Past the very human and understandable yearning to ‘fit in’ and be recognized by ostensibly as many gazes as possible, I’ve never understood this yearning. I used to come from the younger, more brutish and yes snobbish position of ‘Why would we want our art tainted by mass culture?’. I do think there’s something to be said for this idea, in that any aim for the lowest common denominator should at the very least be met with skepticism if not derision. But let’s let that notion sit on the ‘small extent’ laurels at best and simply consider the liberty of obscurity. To paraphrase Charles Bukowski, we’re all the luckier that even the most famous poets can walk down for the morning paper without being recognized. The fewer gazes mean inherently fewer expectations. That we’ve seen that even inside our own sphere more veteran poets are often victims to struggling to live up to their own legacy is evidence enough that we need not be in want of even more expectation.

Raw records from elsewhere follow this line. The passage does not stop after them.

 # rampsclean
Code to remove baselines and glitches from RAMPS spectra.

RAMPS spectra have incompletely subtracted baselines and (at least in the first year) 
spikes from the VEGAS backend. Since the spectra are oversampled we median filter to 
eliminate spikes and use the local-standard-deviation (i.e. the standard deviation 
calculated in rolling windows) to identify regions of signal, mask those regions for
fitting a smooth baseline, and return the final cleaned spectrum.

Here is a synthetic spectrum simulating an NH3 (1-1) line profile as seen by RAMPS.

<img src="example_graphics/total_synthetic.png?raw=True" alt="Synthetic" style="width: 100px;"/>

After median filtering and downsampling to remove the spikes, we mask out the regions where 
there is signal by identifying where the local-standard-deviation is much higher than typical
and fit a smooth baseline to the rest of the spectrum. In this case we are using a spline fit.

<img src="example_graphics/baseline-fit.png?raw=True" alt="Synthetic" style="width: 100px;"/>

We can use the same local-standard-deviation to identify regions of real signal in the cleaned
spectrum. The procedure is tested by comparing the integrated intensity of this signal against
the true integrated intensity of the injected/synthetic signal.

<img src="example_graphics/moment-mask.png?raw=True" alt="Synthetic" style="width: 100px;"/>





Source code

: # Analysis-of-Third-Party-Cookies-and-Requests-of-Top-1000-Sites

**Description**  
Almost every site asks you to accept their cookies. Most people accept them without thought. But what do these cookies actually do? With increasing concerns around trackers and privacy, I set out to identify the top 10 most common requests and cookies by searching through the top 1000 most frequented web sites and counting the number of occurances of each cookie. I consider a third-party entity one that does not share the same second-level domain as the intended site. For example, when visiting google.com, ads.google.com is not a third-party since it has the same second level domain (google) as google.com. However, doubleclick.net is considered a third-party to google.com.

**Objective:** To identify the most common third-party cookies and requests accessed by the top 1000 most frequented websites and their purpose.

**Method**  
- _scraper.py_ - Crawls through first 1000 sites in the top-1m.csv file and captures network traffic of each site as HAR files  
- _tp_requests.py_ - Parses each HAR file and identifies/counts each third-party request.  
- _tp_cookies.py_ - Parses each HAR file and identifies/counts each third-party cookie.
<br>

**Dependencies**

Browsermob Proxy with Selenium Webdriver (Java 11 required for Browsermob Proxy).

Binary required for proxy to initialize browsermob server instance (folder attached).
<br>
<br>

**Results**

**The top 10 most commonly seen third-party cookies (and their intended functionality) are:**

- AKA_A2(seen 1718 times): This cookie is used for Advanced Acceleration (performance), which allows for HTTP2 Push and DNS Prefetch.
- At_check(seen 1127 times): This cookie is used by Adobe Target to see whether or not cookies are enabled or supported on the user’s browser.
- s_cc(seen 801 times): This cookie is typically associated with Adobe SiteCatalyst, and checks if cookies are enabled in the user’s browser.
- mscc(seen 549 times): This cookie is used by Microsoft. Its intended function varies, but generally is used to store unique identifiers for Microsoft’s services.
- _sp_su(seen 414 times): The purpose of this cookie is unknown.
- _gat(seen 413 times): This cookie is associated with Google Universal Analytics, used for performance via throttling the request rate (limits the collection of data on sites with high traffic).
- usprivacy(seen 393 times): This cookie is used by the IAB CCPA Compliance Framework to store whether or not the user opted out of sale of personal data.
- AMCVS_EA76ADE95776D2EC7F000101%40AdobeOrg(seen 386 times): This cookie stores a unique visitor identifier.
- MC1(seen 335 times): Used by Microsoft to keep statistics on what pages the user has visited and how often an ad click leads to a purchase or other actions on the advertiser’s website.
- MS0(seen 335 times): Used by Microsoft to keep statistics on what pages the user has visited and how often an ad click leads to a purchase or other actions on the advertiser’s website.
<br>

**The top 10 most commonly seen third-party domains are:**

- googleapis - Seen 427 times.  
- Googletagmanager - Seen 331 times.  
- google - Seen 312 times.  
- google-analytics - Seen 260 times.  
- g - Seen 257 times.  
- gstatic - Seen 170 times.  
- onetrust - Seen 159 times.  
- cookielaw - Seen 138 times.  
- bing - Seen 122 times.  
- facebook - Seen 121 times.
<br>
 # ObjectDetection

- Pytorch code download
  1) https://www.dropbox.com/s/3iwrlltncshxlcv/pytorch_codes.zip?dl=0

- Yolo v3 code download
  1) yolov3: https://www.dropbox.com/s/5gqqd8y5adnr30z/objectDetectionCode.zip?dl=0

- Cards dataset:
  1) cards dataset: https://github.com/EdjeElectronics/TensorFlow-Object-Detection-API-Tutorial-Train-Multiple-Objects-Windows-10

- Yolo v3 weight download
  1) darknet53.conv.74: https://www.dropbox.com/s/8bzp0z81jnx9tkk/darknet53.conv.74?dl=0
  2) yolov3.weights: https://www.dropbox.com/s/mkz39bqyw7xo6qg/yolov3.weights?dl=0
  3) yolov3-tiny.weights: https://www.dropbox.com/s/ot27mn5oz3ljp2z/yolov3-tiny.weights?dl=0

It seems to make sense that fashion might be one kinship poetry might try to run DNA tests on–it’s one of the rare forms of art alongside film and music that has a very central place in mass culture, and like its comrades this is invariably seen in its spectrum of ‘quality’, however we might argue the metrics and usefulness of the term.

I think it’s a mistake to see that poetry has no place right now in mass culture–our song lyrics and Hallmark cards are to some degree our Wal-Mart t-shirt equivalent to fashion. Notice that no one seems to yearn purely for ‘a’ place in mass culture, but that they want to retain the air of ‘high art’, be recognized and appreciated as such while cannibalizing their lesser iterations as ‘low brow’ via, of course, snobbery.

My point remains, to whatever degree poetry sits outside the realm of mass culture we should count ourselves lucky and be wary of these gestures of yearning, not because of notions of ‘debasement’ but simply for the sake of appreciating our own freedom of expression.

It should also go without saying none of this in the slightest is a direct criticism of the specific production in question or the poets featured in it, but more the larger gesture it might be said to be part of.